[Items listed in a dataset]
[Start of section]
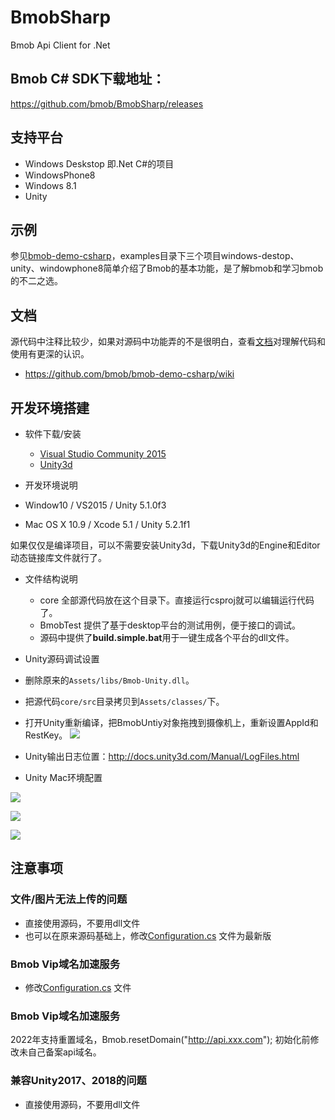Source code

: # BmobSharp

Bmob Api Client for .Net

## Bmob C# SDK下载地址：

<https://github.com/bmob/BmobSharp/releases>

## 支持平台

* Windows Deskstop 即.Net C#的项目
* WindowsPhone8
* Windows 8.1
* Unity

## 示例

参见[bmob-demo-csharp](https://github.com/bmob/bmob-demo-csharp)，examples目录下三个项目windows-destop、unity、windowphone8简单介绍了Bmob的基本功能，是了解bmob和学习bmob的不二之选。

## 文档

源代码中注释比较少，如果对源码中功能弄的不是很明白，查看[文档](https://github.com/bmob/bmob-demo-csharp/wiki)对理解代码和使用有更深的认识。

* <https://github.com/bmob/bmob-demo-csharp/wiki>

## 开发环境搭建

* 软件下载/安装

  * [Visual Studio Community 2015](https://www.visualstudio.com/zh-cn/visual-studio-homepage-vs.aspx)
  * [Unity3d](http://unity3d.com/cn/get-unity/download?ref=personal)

* 开发环境说明

 * Window10 / VS2015 / Unity 5.1.0f3
 * Mac OS X 10.9 / Xcode 5.1 / Unity 5.2.1f1

如果仅仅是编译项目，可以不需要安装Unity3d，下载Unity3d的Engine和Editor动态链接库文件就行了。


* 文件结构说明

  * core 全部源代码放在这个目录下。直接运行csproj就可以编辑运行代码了。
  * BmobTest 提供了基于desktop平台的测试用例，便于接口的调试。
  * 源码中提供了**build.simple.bat**用于一键生成各个平台的dll文件。
  
* Unity源码调试设置

 * 删除原来的`Assets/libs/Bmob-Unity.dll`。
 * 把源代码`core/src`目录拷贝到`Assets/classes/`下。
 * 打开Unity重新编译，把BmobUntiy对象拖拽到摄像机上，重新设置AppId和RestKey。
 ![](https://cloud.githubusercontent.com/assets/667902/10300818/2742146a-6c2e-11e5-8367-b2304abfc2dd.jpg)

* Unity输出日志位置：<http://docs.unity3d.com/Manual/LogFiles.html>

* Unity Mac环境配置

 ![](https://raw.githubusercontent.com/bmob/bmob-demo-csharp/master/images/unity-ios-simulator.png)
 
 ![](https://cloud.githubusercontent.com/assets/667902/10384088/a2ff6304-6e69-11e5-8f2e-3221e8ac7851.png)
 
 ![](https://cloud.githubusercontent.com/assets/667902/10384074/637611a6-6e69-11e5-9406-a68414742547.png)

## 注意事项

### 文件/图片无法上传的问题

- 直接使用源码，不要用dll文件  
- 也可以在原来源码基础上，修改[Configuration.cs](`https://github.com/bmob/BmobSharp/blob/master/core/src/config/Configuration.cs`) 文件为最新版


### Bmob Vip域名加速服务

- 修改[Configuration.cs](`https://github.com/bmob/BmobSharp/blob/master/core/src/config/Configuration.cs`) 文件

### Bmob Vip域名加速服务

2022年支持重置域名，Bmob.resetDomain("http://api.xxx.com");   初始化前修改未自己备案api域名。

### 兼容Unity2017、2018的问题

- 直接使用源码，不要用dll文件  
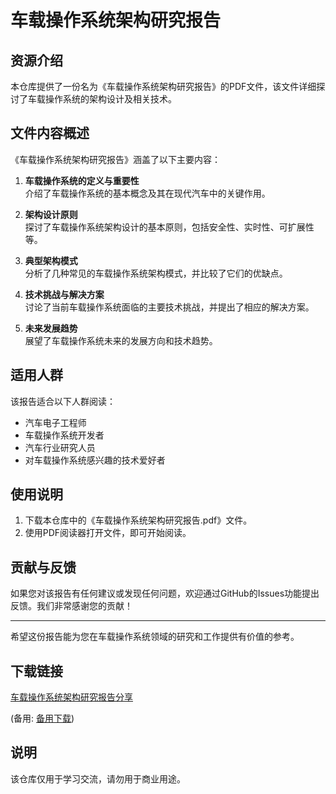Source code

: # 车载操作系统架构研究报告

## 资源介绍

本仓库提供了一份名为《车载操作系统架构研究报告》的PDF文件，该文件详细探讨了车载操作系统的架构设计及相关技术。

## 文件内容概述

《车载操作系统架构研究报告》涵盖了以下主要内容：

1. **车载操作系统的定义与重要性**  
   介绍了车载操作系统的基本概念及其在现代汽车中的关键作用。

2. **架构设计原则**  
   探讨了车载操作系统架构设计的基本原则，包括安全性、实时性、可扩展性等。

3. **典型架构模式**  
   分析了几种常见的车载操作系统架构模式，并比较了它们的优缺点。

4. **技术挑战与解决方案**  
   讨论了当前车载操作系统面临的主要技术挑战，并提出了相应的解决方案。

5. **未来发展趋势**  
   展望了车载操作系统未来的发展方向和技术趋势。

## 适用人群

该报告适合以下人群阅读：

- 汽车电子工程师
- 车载操作系统开发者
- 汽车行业研究人员
- 对车载操作系统感兴趣的技术爱好者

## 使用说明

1. 下载本仓库中的《车载操作系统架构研究报告.pdf》文件。
2. 使用PDF阅读器打开文件，即可开始阅读。

## 贡献与反馈

如果您对该报告有任何建议或发现任何问题，欢迎通过GitHub的Issues功能提出反馈。我们非常感谢您的贡献！

---

希望这份报告能为您在车载操作系统领域的研究和工作提供有价值的参考。

## 下载链接
[车载操作系统架构研究报告分享](https://pan.quark.cn/s/a187be3c7bb3) 

(备用: [备用下载](https://pan.baidu.com/s/12s8LIySTsD4BScib7oONFg?pwd=1234))

## 说明

该仓库仅用于学习交流，请勿用于商业用途。
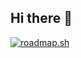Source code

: ## Hi there 👋

<a href="https://roadmap.sh"><img src="https://roadmap.sh/card/tall/6787f40d98c00f711751c9c3?variant=dark" alt="roadmap.sh"/></a>

<!--
**hloring/hloring** is a ✨ _special_ ✨ repository because its `README.md` (this file) appears on your GitHub profile.

Here are some ideas to get you started:

- 🔭 I’m currently working on ...
- 🌱 I’m currently learning ...
- 👯 I’m looking to collaborate on ...
- 🤔 I’m looking for help with ...
- 💬 Ask me about ...
- 📫 How to reach me: ...
- 😄 Pronouns: ...
- ⚡ Fun fact: ...
-->
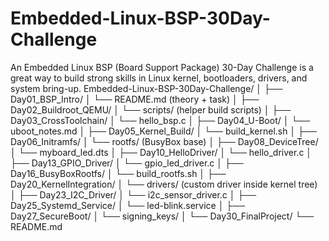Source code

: # Embedded-Linux-BSP-30Day-Challenge
An Embedded Linux BSP (Board Support Package) 30-Day Challenge is a great way to build strong skills in Linux kernel, bootloaders, drivers, and system bring-up.
Embedded-Linux-BSP-30Day-Challenge/
│
├── Day01_BSP_Intro/
│   └── README.md   (theory + task)
│
├── Day02_Buildroot_QEMU/
│   └── scripts/    (helper build scripts)
│
├── Day03_CrossToolchain/
│   └── hello_bsp.c
│
├── Day04_U-Boot/
│   └── uboot_notes.md
│
├── Day05_Kernel_Build/
│   └── build_kernel.sh
│
├── Day06_Initramfs/
│   └── rootfs/ (BusyBox base)
│
├── Day08_DeviceTree/
│   └── myboard_led.dts
│
├── Day10_HelloDriver/
│   └── hello_driver.c
│
├── Day13_GPIO_Driver/
│   └── gpio_led_driver.c
│
├── Day16_BusyBoxRootfs/
│   └── build_rootfs.sh
│
├── Day20_KernelIntegration/
│   └── drivers/ (custom driver inside kernel tree)
│
├── Day23_I2C_Driver/
│   └── i2c_sensor_driver.c
│
├── Day25_Systemd_Service/
│   └── led-blink.service
│
├── Day27_SecureBoot/
│   └── signing_keys/
│
└── Day30_FinalProject/
    └── README.md
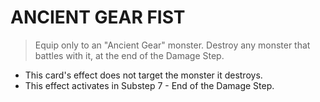 
# ANCIENT GEAR FIST  
> Equip only to an "Ancient Gear" monster. Destroy any monster that battles with it, at the end of the Damage Step.

*   This card's effect does not target the monster it destroys.
*   This effect activates in Substep 7 - End of the Damage Step.

  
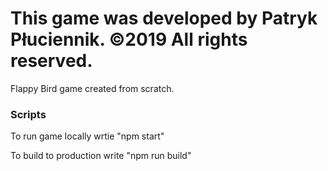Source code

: # This game was developed by Patryk Płuciennik. ©2019 All rights reserved.

Flappy Bird game created from scratch.

### Scripts

To run game locally wrtie "npm start"

To build to production write "npm run build"
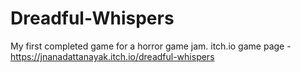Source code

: # Dreadful-Whispers
My first completed game for a horror game jam. 
itch.io game page -
https://jnanadattanayak.itch.io/dreadful-whispers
[End of section]
● DESCRIPTION OF THE TASK: All of the entries above are to be written out exactly, with no pictures.

● ANSWER FOR THE TASK:
Source code

: # BmobSharp

Bmob Api Client for .Net

## Bmob C# SDK下载地址：

<https://github.com/bmob/BmobSharp/releases>

## 支持平台

* Windows Deskstop 即.Net C#的项目
* WindowsPhone8
* Windows 8.1
* Unity

## 示例

参见[bmob-demo-csharp](https://github.com/bmob/bmob-demo-csharp)，examples目录下三个项目windows-destop、unity、windowphone8简单介绍了Bmob的基本功能，是了解bmob和学习bmob的不二之选。

## 文档

源代码中注释比较少，如果对源码中功能弄的不是很明白，查看[文档](https://github.com/bmob/bmob-demo-csharp/wiki)对理解代码和使用有更深的认识。

* <https://github.com/bmob/bmob-demo-csharp/wiki>

## 开发环境搭建

* 软件下载/安装

  * [Visual Studio Community 2015](https://www.visualstudio.com/zh-cn/visual-studio-homepage-vs.aspx)
  * [Unity3d](http://unity3d.com/cn/get-unity/download?ref=personal)

* 开发环境说明

 * Window10 / VS2015 / Unity 5.1.0f3
 * Mac OS X 10.9 / Xcode 5.1 / Unity 5.2.1f1

如果仅仅是编译项目，可以不需要安装Unity3d，下载Unity3d的Engine和Editor动态链接库文件就行了。


* 文件结构说明

  * core 全部源代码放在这个目录下。直接运行csproj就可以编辑运行代码了。
  * BmobTest 提供了基于desktop平台的测试用例，便于接口的调试。
  * 源码中提供了**build.simple.bat**用于一键生成各个平台的dll文件。
  
* Unity源码调试设置

 * 删除原来的`Assets/libs/Bmob-Unity.dll`。
 * 把源代码`core/src`目录拷贝到`Assets/classes/`下。
 * 打开Unity重新编译，把BmobUntiy对象拖拽到摄像机上，重新设置AppId和RestKey。
 ![](https://cloud.githubusercontent.com/assets/667902/10300818/2742146a-6c2e-11e5-8367-b2304abfc2dd.jpg)

* Unity输出日志位置：<http://docs.unity3d.com/Manual/LogFiles.html>

* Unity Mac环境配置

 ![](https://raw.githubusercontent.com/bmob/bmob-demo-csharp/master/images/unity-ios-simulator.png)
 
 ![](https://cloud.githubusercontent.com/assets/667902/10384088/a2ff6304-6e69-11e5-8f2e-3221e8ac7851.png)
 
 ![](https://cloud.githubusercontent.com/assets/667902/10384074/637611a6-6e69-11e5-9406-a68414742547.png)

## 注意事项

### 文件/图片无法上传的问题

- 直接使用源码，不要用dll文件  
- 也可以在原来源码基础上，修改[Configuration.cs](`https://github.com/bmob/BmobSharp/blob/master/core/src/config/Configuration.cs`) 文件为最新版


### Bmob Vip域名加速服务

- 修改[Configuration.cs](`https://github.com/bmob/BmobSharp/blob/master/core/src/config/Configuration.cs`) 文件

### Bmob Vip域名加速服务

2022年支持重置域名，Bmob.resetDomain("http://api.xxx.com");   初始化前修改未自己备案api域名。

### 兼容Unity2017、2018的问题

- 直接使用源码，不要用dll文件  
Source code

: # 车载操作系统架构研究报告

## 资源介绍

本仓库提供了一份名为《车载操作系统架构研究报告》的PDF文件，该文件详细探讨了车载操作系统的架构设计及相关技术。

## 文件内容概述

《车载操作系统架构研究报告》涵盖了以下主要内容：

1. **车载操作系统的定义与重要性**  
   介绍了车载操作系统的基本概念及其在现代汽车中的关键作用。

2. **架构设计原则**  
   探讨了车载操作系统架构设计的基本原则，包括安全性、实时性、可扩展性等。

3. **典型架构模式**  
   分析了几种常见的车载操作系统架构模式，并比较了它们的优缺点。

4. **技术挑战与解决方案**  
   讨论了当前车载操作系统面临的主要技术挑战，并提出了相应的解决方案。

5. **未来发展趋势**  
   展望了车载操作系统未来的发展方向和技术趋势。

## 适用人群

该报告适合以下人群阅读：

- 汽车电子工程师
- 车载操作系统开发者
- 汽车行业研究人员
- 对车载操作系统感兴趣的技术爱好者

## 使用说明

1. 下载本仓库中的《车载操作系统架构研究报告.pdf》文件。
2. 使用PDF阅读器打开文件，即可开始阅读。

## 贡献与反馈

如果您对该报告有任何建议或发现任何问题，欢迎通过GitHub的Issues功能提出反馈。我们非常感谢您的贡献！

---

希望这份报告能为您在车载操作系统领域的研究和工作提供有价值的参考。

## 下载链接
[车载操作系统架构研究报告分享](https://pan.quark.cn/s/a187be3c7bb3) 

(备用: [备用下载](https://pan.baidu.com/s/12s8LIySTsD4BScib7oONFg?pwd=1234))

## 说明

该仓库仅用于学习交流，请勿用于商业用途。
Source code

: ## Hi there 👋

<a href="https://roadmap.sh"><img src="https://roadmap.sh/card/tall/6787f40d98c00f711751c9c3?variant=dark" alt="roadmap.sh"/></a>

<!--
**hloring/hloring** is a ✨ _special_ ✨ repository because its `README.md` (this file) appears on your GitHub profile.

Here are some ideas to get you started:

- 🔭 I’m currently working on ...
- 🌱 I’m currently learning ...
- 👯 I’m looking to collaborate on ...
- 🤔 I’m looking for help with ...
- 💬 Ask me about ...
- 📫 How to reach me: ...
- 😄 Pronouns: ...
- ⚡ Fun fact: ...
-->
Source code

: # Embedded-Linux-BSP-30Day-Challenge
An Embedded Linux BSP (Board Support Package) 30-Day Challenge is a great way to build strong skills in Linux kernel, bootloaders, drivers, and system bring-up.
Embedded-Linux-BSP-30Day-Challenge/
│
├── Day01_BSP_Intro/
│   └── README.md   (theory + task)
│
├── Day02_Buildroot_QEMU/
│   └── scripts/    (helper build scripts)
│
├── Day03_CrossToolchain/
│   └── hello_bsp.c
│
├── Day04_U-Boot/
│   └── uboot_notes.md
│
├── Day05_Kernel_Build/
│   └── build_kernel.sh
│
├── Day06_Initramfs/
│   └── rootfs/ (BusyBox base)
│
├── Day08_DeviceTree/
│   └── myboard_led.dts
│
├── Day10_HelloDriver/
│   └── hello_driver.c
│
├── Day13_GPIO_Driver/
│   └── gpio_led_driver.c
│
├── Day16_BusyBoxRootfs/
│   └── build_rootfs.sh
│
├── Day20_KernelIntegration/
│   └── drivers/ (custom driver inside kernel tree)
│
├── Day23_I2C_Driver/
│   └── i2c_sensor_driver.c
│
├── Day25_Systemd_Service/
│   └── led-blink.service
│
├── Day27_SecureBoot/
│   └── signing_keys/
│
└── Day30_FinalProject/
    └── README.md
# ANCIENT GEAR FIST  
> Equip only to an "Ancient Gear" monster. Destroy any monster that battles with it, at the end of the Damage Step.

*   This card's effect does not target the monster it destroys.
*   This effect activates in Substep 7 - End of the Damage Step.

  
Source code

: # This game was developed by Patryk Płuciennik. ©2019 All rights reserved.

Flappy Bird game created from scratch.

### Scripts

To run game locally wrtie "npm start"

To build to production write "npm run build"
Source code

: # Dreadful-Whispers
My first completed game for a horror game jam. 
itch.io game page -
https://jnanadattanayak.itch.io/dreadful-whispers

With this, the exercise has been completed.